20. A processing system for machine learning comprising:

one or more memories comprising processor-executable instructions; and

one or more processors coupled to the one or more memories and configured to execute the processor-executable instructions and cause the processing system to:

access a machine learning model comprising a plurality of layers, wherein each respective layer of the plurality of layers is associated with a respective cache size selected based on testing data after training the machine learning model;

process input data to generate output data using the machine learning model, wherein, to process the input data to generate the output data, the one or more processor are configured to execute the processor-executable instructions and cause the processing system to:

process first data using a first layer of the plurality of layers, wherein the first layer uses a first cache having a first cache size to store first intermediate data; and

process second data using a second layer of the plurality of layers, wherein the second layer uses a second cache having a second cache size different than the first cache size to store second intermediate data; and

output the output data.

21. The processing system of claim 20, wherein the first cache size corresponds to one of a set of defined cache sizes for the machine learning model, the set of defined cache sizes including (i) a small cache size, (ii) a medium cache size, or (iii) a large cache size.

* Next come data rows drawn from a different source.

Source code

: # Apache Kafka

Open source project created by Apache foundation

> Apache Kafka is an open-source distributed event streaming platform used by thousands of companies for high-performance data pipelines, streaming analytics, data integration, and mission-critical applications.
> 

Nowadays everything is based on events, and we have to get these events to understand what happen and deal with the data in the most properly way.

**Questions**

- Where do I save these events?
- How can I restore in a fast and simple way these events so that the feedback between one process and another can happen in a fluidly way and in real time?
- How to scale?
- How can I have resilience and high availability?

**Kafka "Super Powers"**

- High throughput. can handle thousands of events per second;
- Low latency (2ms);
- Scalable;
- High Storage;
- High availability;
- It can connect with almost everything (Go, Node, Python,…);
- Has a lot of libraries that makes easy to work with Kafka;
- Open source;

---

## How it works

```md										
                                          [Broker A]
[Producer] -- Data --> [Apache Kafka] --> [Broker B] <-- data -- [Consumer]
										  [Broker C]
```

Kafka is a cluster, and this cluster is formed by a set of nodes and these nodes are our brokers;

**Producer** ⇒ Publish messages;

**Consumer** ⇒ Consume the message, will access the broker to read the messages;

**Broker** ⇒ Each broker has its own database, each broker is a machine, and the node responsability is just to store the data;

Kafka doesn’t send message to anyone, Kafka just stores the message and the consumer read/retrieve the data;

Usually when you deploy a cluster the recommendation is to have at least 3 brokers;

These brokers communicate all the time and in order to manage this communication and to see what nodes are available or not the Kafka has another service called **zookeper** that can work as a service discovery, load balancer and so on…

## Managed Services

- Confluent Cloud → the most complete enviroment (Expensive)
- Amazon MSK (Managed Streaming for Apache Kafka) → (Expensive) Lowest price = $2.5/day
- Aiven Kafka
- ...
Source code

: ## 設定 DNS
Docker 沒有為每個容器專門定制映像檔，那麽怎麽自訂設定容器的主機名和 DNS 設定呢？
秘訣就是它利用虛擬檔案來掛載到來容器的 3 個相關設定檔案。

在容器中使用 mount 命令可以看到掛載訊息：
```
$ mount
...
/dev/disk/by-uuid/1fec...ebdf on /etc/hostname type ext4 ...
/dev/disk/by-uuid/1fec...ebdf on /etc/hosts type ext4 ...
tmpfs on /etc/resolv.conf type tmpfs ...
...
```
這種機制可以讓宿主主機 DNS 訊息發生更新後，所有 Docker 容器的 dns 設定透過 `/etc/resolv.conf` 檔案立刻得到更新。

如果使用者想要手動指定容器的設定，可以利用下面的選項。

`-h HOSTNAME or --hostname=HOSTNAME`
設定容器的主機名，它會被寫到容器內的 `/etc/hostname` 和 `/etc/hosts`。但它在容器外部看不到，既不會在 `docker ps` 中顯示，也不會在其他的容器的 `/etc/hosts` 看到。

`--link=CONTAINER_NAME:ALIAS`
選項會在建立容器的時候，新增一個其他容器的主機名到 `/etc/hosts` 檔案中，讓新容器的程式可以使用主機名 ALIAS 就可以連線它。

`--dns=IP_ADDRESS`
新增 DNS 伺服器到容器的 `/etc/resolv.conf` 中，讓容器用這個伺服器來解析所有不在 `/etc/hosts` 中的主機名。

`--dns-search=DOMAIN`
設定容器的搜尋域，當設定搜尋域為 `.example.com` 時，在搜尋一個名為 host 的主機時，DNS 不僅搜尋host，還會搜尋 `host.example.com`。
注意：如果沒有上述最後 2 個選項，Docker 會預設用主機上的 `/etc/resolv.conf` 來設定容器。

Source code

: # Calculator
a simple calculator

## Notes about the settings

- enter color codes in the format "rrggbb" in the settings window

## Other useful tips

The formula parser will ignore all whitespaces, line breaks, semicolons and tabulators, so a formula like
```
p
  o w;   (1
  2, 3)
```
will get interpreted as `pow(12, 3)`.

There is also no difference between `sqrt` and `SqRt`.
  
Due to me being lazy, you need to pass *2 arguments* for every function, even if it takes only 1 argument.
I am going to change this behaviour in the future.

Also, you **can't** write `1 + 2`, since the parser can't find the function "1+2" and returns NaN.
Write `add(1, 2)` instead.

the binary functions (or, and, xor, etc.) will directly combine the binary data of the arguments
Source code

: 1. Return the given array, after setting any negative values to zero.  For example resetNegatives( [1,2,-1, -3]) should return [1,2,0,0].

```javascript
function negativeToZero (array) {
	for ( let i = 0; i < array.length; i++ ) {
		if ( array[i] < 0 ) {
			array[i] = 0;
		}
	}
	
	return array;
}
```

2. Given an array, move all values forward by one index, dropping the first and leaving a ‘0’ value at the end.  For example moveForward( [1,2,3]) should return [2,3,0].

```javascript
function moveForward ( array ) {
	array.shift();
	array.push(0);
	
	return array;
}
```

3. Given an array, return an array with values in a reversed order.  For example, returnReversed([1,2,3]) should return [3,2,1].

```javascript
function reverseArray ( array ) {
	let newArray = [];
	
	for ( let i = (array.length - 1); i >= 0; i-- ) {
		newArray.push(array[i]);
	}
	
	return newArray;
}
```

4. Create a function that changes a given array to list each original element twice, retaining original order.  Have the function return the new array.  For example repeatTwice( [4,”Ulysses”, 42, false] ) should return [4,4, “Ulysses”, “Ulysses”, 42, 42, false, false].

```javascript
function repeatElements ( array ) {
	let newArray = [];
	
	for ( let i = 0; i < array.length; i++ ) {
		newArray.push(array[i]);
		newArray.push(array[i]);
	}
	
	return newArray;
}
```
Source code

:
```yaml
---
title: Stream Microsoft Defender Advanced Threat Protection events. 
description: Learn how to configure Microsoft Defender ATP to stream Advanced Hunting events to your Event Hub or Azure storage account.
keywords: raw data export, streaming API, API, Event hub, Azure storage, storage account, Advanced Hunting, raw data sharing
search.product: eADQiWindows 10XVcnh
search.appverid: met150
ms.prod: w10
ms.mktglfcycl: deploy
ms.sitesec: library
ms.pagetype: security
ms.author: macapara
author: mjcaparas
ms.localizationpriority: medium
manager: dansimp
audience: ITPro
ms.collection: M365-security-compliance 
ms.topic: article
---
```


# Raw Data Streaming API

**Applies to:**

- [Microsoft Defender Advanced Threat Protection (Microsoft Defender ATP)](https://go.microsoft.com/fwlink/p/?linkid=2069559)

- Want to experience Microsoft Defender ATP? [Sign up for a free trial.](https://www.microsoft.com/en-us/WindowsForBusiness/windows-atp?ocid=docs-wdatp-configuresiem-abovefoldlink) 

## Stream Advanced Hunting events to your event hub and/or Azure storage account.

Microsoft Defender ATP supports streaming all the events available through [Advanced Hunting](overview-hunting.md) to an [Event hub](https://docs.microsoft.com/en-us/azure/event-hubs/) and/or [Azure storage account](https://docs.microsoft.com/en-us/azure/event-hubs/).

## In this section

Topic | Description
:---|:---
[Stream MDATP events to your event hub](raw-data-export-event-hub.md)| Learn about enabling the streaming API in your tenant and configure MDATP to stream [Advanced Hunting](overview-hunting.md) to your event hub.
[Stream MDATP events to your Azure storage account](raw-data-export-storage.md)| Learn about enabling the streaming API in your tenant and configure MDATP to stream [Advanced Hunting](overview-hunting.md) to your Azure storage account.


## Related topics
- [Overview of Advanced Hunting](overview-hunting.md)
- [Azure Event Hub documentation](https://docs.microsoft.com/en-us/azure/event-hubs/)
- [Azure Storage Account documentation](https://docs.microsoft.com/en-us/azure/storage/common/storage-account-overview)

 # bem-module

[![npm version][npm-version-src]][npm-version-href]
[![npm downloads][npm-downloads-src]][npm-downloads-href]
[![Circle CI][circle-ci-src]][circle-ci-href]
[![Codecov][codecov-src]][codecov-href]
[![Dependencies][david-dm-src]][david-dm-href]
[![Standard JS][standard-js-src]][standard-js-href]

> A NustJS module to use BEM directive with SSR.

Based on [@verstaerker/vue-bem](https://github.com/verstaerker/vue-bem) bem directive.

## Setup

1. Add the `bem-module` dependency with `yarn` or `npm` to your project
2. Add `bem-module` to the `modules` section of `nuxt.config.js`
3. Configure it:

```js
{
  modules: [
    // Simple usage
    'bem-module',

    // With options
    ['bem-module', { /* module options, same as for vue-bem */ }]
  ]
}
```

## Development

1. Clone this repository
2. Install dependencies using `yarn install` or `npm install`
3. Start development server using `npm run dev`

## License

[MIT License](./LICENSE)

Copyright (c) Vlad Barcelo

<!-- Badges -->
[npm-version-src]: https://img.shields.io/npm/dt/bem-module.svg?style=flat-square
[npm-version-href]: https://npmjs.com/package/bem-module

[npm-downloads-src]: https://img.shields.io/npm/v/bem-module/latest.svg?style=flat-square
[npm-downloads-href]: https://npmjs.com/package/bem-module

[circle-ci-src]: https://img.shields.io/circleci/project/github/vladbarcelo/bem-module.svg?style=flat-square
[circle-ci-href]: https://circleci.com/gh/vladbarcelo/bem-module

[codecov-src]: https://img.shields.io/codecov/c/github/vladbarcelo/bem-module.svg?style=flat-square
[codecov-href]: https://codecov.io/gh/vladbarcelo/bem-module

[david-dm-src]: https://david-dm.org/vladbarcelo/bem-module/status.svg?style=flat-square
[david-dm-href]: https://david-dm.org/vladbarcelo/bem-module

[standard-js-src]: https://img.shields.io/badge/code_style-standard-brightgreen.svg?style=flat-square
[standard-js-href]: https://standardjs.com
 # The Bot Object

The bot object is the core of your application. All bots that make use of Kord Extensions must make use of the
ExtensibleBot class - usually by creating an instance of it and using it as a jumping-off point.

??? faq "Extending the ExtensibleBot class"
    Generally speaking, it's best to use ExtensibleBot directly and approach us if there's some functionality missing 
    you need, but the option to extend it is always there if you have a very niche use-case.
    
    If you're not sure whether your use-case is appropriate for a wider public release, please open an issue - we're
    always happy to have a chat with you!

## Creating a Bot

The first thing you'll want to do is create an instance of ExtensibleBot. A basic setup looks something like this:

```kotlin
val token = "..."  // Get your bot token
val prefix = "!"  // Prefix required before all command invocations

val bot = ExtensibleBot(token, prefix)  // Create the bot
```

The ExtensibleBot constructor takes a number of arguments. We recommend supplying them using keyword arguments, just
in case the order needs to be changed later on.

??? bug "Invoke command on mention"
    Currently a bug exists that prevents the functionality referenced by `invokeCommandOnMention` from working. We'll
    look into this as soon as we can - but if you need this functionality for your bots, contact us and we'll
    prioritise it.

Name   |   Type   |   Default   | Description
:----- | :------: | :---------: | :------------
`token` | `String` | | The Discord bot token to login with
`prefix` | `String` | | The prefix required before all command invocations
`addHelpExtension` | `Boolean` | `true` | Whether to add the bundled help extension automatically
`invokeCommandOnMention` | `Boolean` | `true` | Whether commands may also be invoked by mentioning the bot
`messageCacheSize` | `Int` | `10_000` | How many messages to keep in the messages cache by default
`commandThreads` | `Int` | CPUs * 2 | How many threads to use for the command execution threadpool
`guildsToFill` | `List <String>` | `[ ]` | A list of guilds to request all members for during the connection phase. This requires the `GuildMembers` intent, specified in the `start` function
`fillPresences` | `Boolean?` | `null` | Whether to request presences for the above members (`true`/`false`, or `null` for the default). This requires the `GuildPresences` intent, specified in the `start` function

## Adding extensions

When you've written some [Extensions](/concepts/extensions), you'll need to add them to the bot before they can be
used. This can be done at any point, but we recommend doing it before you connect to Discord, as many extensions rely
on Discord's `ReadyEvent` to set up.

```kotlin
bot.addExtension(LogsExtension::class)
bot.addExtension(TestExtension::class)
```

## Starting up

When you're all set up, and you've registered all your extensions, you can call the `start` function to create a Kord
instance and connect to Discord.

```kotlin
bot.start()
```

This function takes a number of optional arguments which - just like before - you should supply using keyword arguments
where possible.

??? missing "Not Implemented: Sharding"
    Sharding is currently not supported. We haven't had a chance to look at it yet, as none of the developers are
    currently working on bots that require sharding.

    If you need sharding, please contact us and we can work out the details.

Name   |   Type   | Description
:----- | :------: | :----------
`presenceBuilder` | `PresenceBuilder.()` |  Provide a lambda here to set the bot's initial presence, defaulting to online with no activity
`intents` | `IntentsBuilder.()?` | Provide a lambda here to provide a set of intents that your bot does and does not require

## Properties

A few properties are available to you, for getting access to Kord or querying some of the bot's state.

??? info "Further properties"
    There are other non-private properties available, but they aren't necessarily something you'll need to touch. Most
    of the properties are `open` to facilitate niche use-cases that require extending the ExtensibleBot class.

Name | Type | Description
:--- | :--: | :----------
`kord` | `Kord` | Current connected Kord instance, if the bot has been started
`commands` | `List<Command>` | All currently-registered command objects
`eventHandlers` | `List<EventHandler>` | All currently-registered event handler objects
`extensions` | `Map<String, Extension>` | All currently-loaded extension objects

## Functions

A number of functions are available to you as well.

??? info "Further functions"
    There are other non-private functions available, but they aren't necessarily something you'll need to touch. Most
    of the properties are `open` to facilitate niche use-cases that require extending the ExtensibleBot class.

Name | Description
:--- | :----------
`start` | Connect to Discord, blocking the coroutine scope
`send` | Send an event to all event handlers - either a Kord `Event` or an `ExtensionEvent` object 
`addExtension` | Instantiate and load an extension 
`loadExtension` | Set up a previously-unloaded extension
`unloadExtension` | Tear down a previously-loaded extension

22. The processing system of claim 20, wherein a respective cache sizes of each layer of the plurality of layers sums to no more than a defined maximum memory footprint for the machine learning model.

23. The processing system of claim 20, wherein:

the first cache is associated with a first quantization bitwidth used to store data in the first cache, and

the second cache is associated with a second quantization bitwidth, different from the first quantization bitwidth, used to store data in the second cache.

24. The processing system of claim 23, wherein, to process the first data using the first layer of the plurality of layers, the one or more processor are configured to execute the processor-executable instructions and cause the processing system to apply channel-specific normalization to intermediate data prior to quantizing the intermediate data and storing the intermediate data in the first cache.

25. The processing system of claim 24, wherein the channel-specific normalization was determined, for each respective channel of the intermediate data, based on a respective average value of the respective channel using testing data and a respective maximum value of the respective channel using testing data.

26. The processing system of claim 20, wherein:

the first cache is associated with a first token eviction policy for data stored in the first cache, and

the second cache is associated with a second token eviction policy, different from the first token eviction policy, used to store data in the second cache.